Uploaded image for project: 'Lustre'
  1. Lustre
  2. LU-9248

conf-sanity: test_55 fails with lov_objid size has to be 8192, not 8192

Details

    • Bug
    • Resolution: Unresolved
    • Minor
    • None
    • Lustre 2.7.0, Lustre 2.9.0, Lustre 2.10.0, Lustre 2.10.4
    • 3
    • 9223372036854775807

    Description

      This issue was created by maloo for Joe Gmitter <joseph.gmitter@intel.com>

      conf-sanity: test_55 fails with lov_objid size has to be 8192, not 8192

      Starting client: trevis-33vm1.trevis.hpdd.intel.com: -o user_xattr,flock trevis-33vm7@tcp:/lustre /mnt/lustre
      CMD: trevis-33vm1.trevis.hpdd.intel.com mkdir -p /mnt/lustre
      CMD: trevis-33vm1.trevis.hpdd.intel.com mount -t lustre -o user_xattr,flock trevis-33vm7@tcp:/lustre /mnt/lustre
      checking size of lov_objid for ost index 1023
      CMD: trevis-33vm7 debugfs -R 'stat lov_objid' /dev/lvm-Role_MDS/P1 2>/dev/null
      conf-sanity test_55: @@@@@@ FAIL: lov_objid size has to be 8192, not 8192

      This issue relates to the following test suite run: https://testing.hpdd.intel.com/test_sets/3e251b4e-0f04-11e7-9053-5254006e85c2.

      Attachments

        Issue Links

          Activity

            [LU-9248] conf-sanity: test_55 fails with lov_objid size has to be 8192, not 8192
            standan Saurabh Tandan (Inactive) added a comment - +1 on 2.10.3  https://testing.hpdd.intel.com/test_sets/61ca2062-5067-11e8-abc3-52540065bddc

            It would be better to do something like:

            do_facet mds1 "$DEBUGFS -R 'stat lov_objid' $mdsdev 2>/dev/null" |
                                            grep "^User" | sed -e 's/.*Size: //' -e 's/ [A-Z].*//')
            

            That will drop everything before and including "{{Size: }}", and then (just in case this changes again in the future) drop anything after the actual size.
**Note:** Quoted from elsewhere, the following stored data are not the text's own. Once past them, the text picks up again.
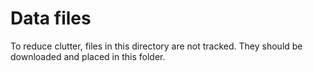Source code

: 
# Data files

To reduce clutter, files in this directory are not tracked. They should be downloaded and placed in this folder.
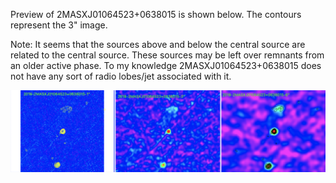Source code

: 
Preview of 2MASXJ01064523+0638015 is shown below. The contours represent the 3" image.

Note: It seems that the sources above and below the central source are related to the central source. These sources may be left over remnants from an older active phase. To my knowledge 2MASXJ01064523+0638015 does not have any sort of radio lobes/jet associated with it. 

![2MASXJ01064523+0638015](2MASXJ01064523+0638015.png "2MASXJ01064523+0638015-2020")
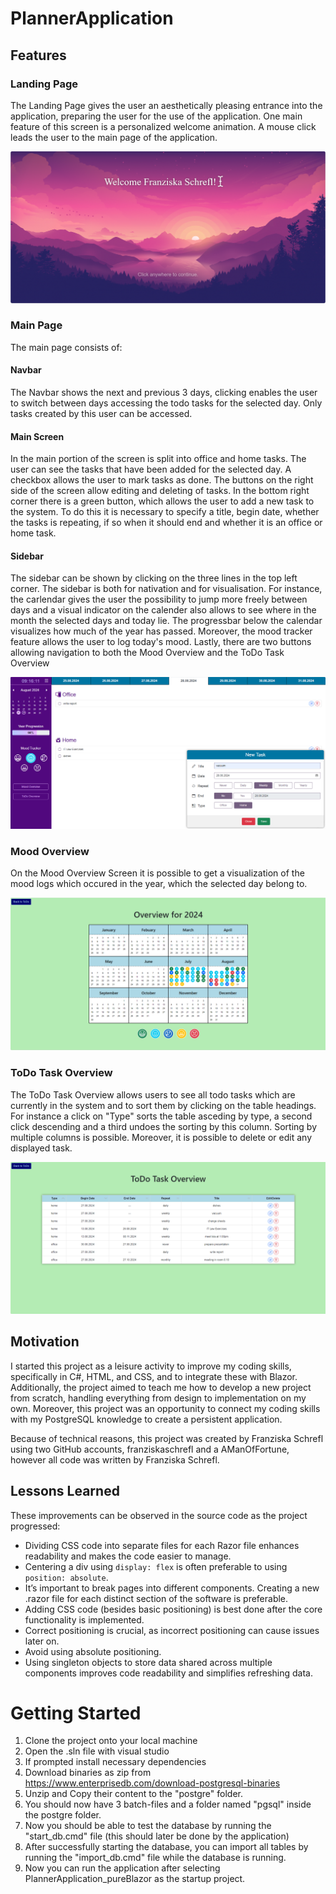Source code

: # PlannerApplication

## Features
### Landing Page

The Landing Page gives the user an aesthetically pleasing entrance into the application, preparing the user for the use of the application. 
One main feature of this screen is a personalized welcome animation. A mouse click leads the user to the main page of the application.

![Landing_page](./PlannerApplication_pureBlazor/wwwroot/img/Landing_page.png)

### Main Page

The main page consists of:

#### Navbar

The Navbar shows the next and previous 3 days, clicking enables the user to switch between days accessing the todo tasks for the selected day. Only tasks created by this user can be accessed.

#### Main Screen

In the main portion of the screen is split into office and home tasks. The user can see the tasks that have been added for the selected day. A checkbox allows the user to mark tasks as done. 
The buttons on the right side of the screen allow editing and deleting of tasks. In the bottom right corner there is a green button,
which allows the user to add a new task to the system. To do this it is necessary to specify a title, begin date, whether the tasks is repeating, if so when it should end and whether it is an office or home task.

#### Sidebar
The sidebar can be shown by clicking on the three lines in the top left corner. The sidebar is both for nativation and for visualisation. For instance, the carlendar gives the user the possibility to jump more freely between days and 
a visual indicator on the calender also allows to see where in the month the selected days and today lie. 
The progressbar below the calendar visualizes how much of the year has passed. Moreover, the mood tracker feature allows the user to log today's mood. Lastly, there are two buttons allowing navigation to both the Mood Overview and the ToDo Task Overview

![Main_Screen](./PlannerApplication_pureBlazor/wwwroot/img/Main_Screen.png)

### Mood Overview

On the Mood Overview Screen it is possible to get a visualization of the mood logs which occured in the year, which the selected day belong to.

![Mood_Overview](./PlannerApplication_pureBlazor/wwwroot/img/Mood_Overview.png)

### ToDo Task Overview

The ToDo Task Overview allows users to see all todo tasks which are currently in the system and to sort them by clicking on the table headings. For instance a click on "Type" sorts the table asceding by type, a second click descending and a third undoes the sorting by this column. Sorting by multiple columns is possible. Moreover, it is possible to delete or edit any displayed task.

![ToDo_Overview](./PlannerApplication_pureBlazor/wwwroot/img/ToDo_Overview.png)


## Motivation

I started this project as a leisure activity to improve my coding skills, specifically in C#, HTML, and CSS, 
and to integrate these with Blazor. Additionally, the project aimed to teach me how to develop a new project 
from scratch, handling everything from design to implementation on my own. Moreover, this project was an 
opportunity to connect my coding skills with my PostgreSQL knowledge to create a persistent application.

Because of technical reasons, this project was created by Franziska Schrefl using two GitHub accounts, franziskaschrefl and a AManOfFortune, however all code was written by Franziska Schrefl.

## Lessons Learned
These improvements can be observed in the source code as the project progressed:

- Dividing CSS code into separate files for each Razor file enhances readability and makes the code easier to manage.
- Centering a div using `display: flex` is often preferable to using `position: absolute`.
- It’s important to break pages into different components. Creating a new .razor file for each distinct section of the software is preferable.
- Adding CSS code (besides basic positioning) is best done after the core functionality is implemented.
- Correct positioning is crucial, as incorrect positioning can cause issues later on.
- Avoid using absolute positioning.
- Using singleton objects to store data shared across multiple components improves code readability and simplifies refreshing data.

# Getting Started

1. Clone the project onto your local machine
2. Open the .sln file with visual studio
3. If prompted install necessary dependencies
4. Download binaries as zip from https://www.enterprisedb.com/download-postgresql-binaries
5. Unzip and Copy their content to the "postgre" folder.
6. You should now have 3 batch-files and a folder named "pgsql" inside the postgre folder.
7. Now you should be able to test the database by running the "start_db.cmd" file (this should later be done by the application)
8. After successfully starting the database, you can import all tables by running the "import_db.cmd" file while the database is running.
9. Now you can run the application after selecting PlannerApplication_pureBlazor as the startup project.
That should work with both old and new debugfs output, and be flexible in the future. We might even consider to replace the use of "^User" with "Size: " so that it is triggered on the actual data that we want rather than an unrelated value that just happens to exist on the same line.

            adilger Andreas Dilger added a comment - It would be better to do something like: do_facet mds1 "$DEBUGFS -R 'stat lov_objid' $mdsdev 2>/dev/null" | grep "^User" | sed -e 's/.*Size: //' -e 's/ [A-Z].*//') That will drop everything before and including "{{Size: }}", and then (just in case this changes again in the future) drop anything after the actual size. That should work with both old and new debugfs output, and be flexible in the future. We might even consider to replace the use of "^User" with "Size: " so that it is triggered on the actual data that we want rather than an unrelated value that just happens to exist on the same line.
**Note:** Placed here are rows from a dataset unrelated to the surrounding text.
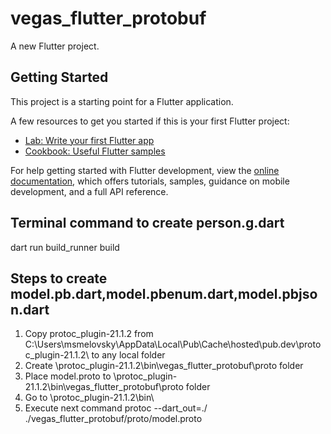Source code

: # vegas_flutter_protobuf

A new Flutter project.

## Getting Started

This project is a starting point for a Flutter application.

A few resources to get you started if this is your first Flutter project:

- [Lab: Write your first Flutter app](https://docs.flutter.dev/get-started/codelab)
- [Cookbook: Useful Flutter samples](https://docs.flutter.dev/cookbook)

For help getting started with Flutter development, view the
[online documentation](https://docs.flutter.dev/), which offers tutorials,
samples, guidance on mobile development, and a full API reference.

## Terminal command to create person.g.dart
dart run build_runner build

## Steps to create model.pb.dart,model.pbenum.dart,model.pbjson.dart

1. Copy protoc_plugin-21.1.2 from C:\Users\msmelovsky\AppData\Local\Pub\Cache\hosted\pub.dev\protoc_plugin-21.1.2\ to any local folder
3. Create <local folder>\protoc_plugin-21.1.2\bin\vegas_flutter_protobuf\proto folder
4. Place model.proto to <local folder>\protoc_plugin-21.1.2\bin\vegas_flutter_protobuf\proto folder
5. Go to <local folder>\protoc_plugin-21.1.2\bin\
6. Execute next command 
protoc --dart_out=./ ./vegas_flutter_protobuf/proto/model.proto

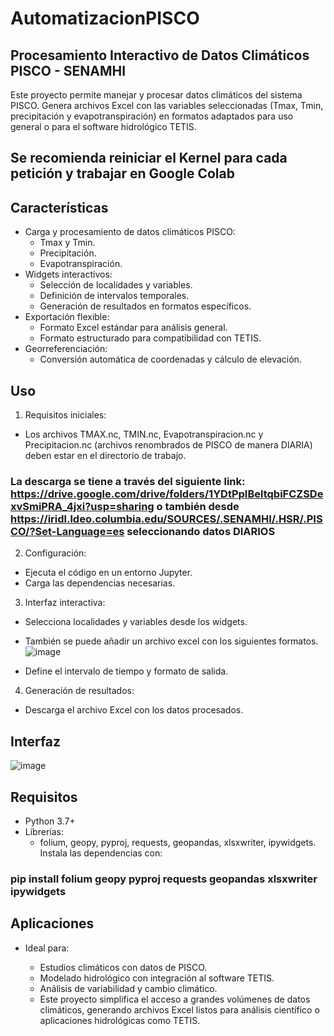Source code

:# AutomatizacionPISCO
## Procesamiento Interactivo de Datos Climáticos PISCO - SENAMHI
Este proyecto permite manejar y procesar datos climáticos del sistema PISCO. Genera archivos Excel con las variables seleccionadas (Tmax, Tmin, precipitación y evapotranspiración) en formatos adaptados para uso general o para el software hidrológico TETIS.
## Se recomienda reiniciar el Kernel para cada petición y trabajar en Google Colab
## Características
* Carga y procesamiento de datos climáticos PISCO:
  * Tmax y Tmin.
  * Precipitación.
  * Evapotranspiración.
* Widgets interactivos:
  * Selección de localidades y variables.
  * Definición de intervalos temporales.
  * Generación de resultados en formatos específicos.
* Exportación flexible:
  * Formato Excel estándar para análisis general.
  * Formato estructurado para compatibilidad con TETIS.
* Georreferenciación:
  * Conversión automática de coordenadas y cálculo de elevación.
## Uso
1. Requisitos iniciales:
* Los archivos TMAX.nc, TMIN.nc, Evapotranspiracion.nc y Precipitacion.nc (archivos renombrados de PISCO de manera DIARIA) deben estar en el directorio de trabajo.
 ### La descarga se tiene a través del siguiente link: https://drive.google.com/drive/folders/1YDtPpIBeltqbiFCZSDexvSmiPRA_4jxi?usp=sharing o también desde https://iridl.ldeo.columbia.edu/SOURCES/.SENAMHI/.HSR/.PISCO/?Set-Language=es seleccionando datos DIARIOS
2. Configuración:
* Ejecuta el código en un entorno Jupyter.
* Carga las dependencias necesarias.
3. Interfaz interactiva:
* Selecciona localidades y variables desde los widgets.
* También se puede añadir un archivo excel con los siguientes formatos.
  ![image](https://github.com/user-attachments/assets/b7885730-a125-427c-8d30-63ba1108d907)

* Define el intervalo de tiempo y formato de salida.
4. Generación de resultados:
* Descarga el archivo Excel con los datos procesados.


## Interfaz
![image](https://github.com/user-attachments/assets/a119b1fc-a2d4-4a27-b346-ef619fdb0b85)

## Requisitos
* Python 3.7+
* Librerías:
  * folium, geopy, pyproj, requests, geopandas, xlsxwriter, ipywidgets.
Instala las dependencias con:
### pip install folium geopy pyproj requests geopandas xlsxwriter ipywidgets

## Aplicaciones
* Ideal para:

  * Estudios climáticos con datos de PISCO.
  * Modelado hidrológico con integración al software TETIS.
  * Análisis de variabilidad y cambio climático.
  * Este proyecto simplifica el acceso a grandes volúmenes de datos climáticos, generando archivos Excel listos para análisis científico o aplicaciones hidrológicas como TETIS.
            We haven’t see conf-sanity test 55 fail with

            lov_objid size has to be 8192, not 8192
            

            for over a year. I’ve gone back to January of 2017 and don’t see this error message for this test.

            What we do see frequently is the error

            lov_objid size has to be 8192, not 0
            

            which is not the same issue. We see this error message only during interop testing; when a client with version 2.9.56 (actually 2.9.55.36) or earlier runs against a server with version 2.9.57 (actually ~2.9.55.38) or later. For example, we see this failure with the following Lustre client/server conbinations:

            2.9.0 clients and 2.11.50.52 servers
            2.9.0 clients and 2.10.52.75 servers
            2.5.5-RC2 clients and  2.10.52.97 servers
            2.7.3 (2_7_fe) clients and 2.9.55.41 servers
            2.9.0 clients and 2.9.56.11 servers

            The issue with interop testing is that the patch for LU-4017, commit 91fbc94f3eabe9a, changed the following in conf-sanity test 55

                            echo checking size of lov_objid for ost index $i
            -               LOV_OBJID_SIZE=$(do_facet mds1 "$DEBUGFS -R 'stat lov_objid' $mdsdev 2>/dev/null" | grep ^User | awk '\{print $6}')
            +               LOV_OBJID_SIZE=$(do_facet mds1 "$DEBUGFS -R 'stat lov_objid' $mdsdev 2>/dev/null" |
            +                                grep ^User | awk -F 'Size: ' '\{print $2}')
                            if [ "$LOV_OBJID_SIZE" != $(lov_objid_size $i) ]; then
                                    error "lov_objid size has to be $(lov_objid_size $i), not $LOV_OBJID_SIZE"
                            else
            

            Looking at a master, 2.11.50, MDS, on a running system, we see

            # debugfs -R 'stat lov_objid' /dev/vda3 | grep ^User
            debugfs 1.42.13.wc6 (05-Feb-2017)
            User:     0   Group:     0   Project:     0   Size: 32
            

            Using the “old”, pre 2.9.56 grep/awk commands printing $6, we get

            # debugfs -R 'stat lov_objid' /dev/vda3 | grep ^User | awk '\{print $6}'
            debugfs 1.42.13.wc6 (05-Feb-2017)
            0
            

            which explains the output we see with interop testing.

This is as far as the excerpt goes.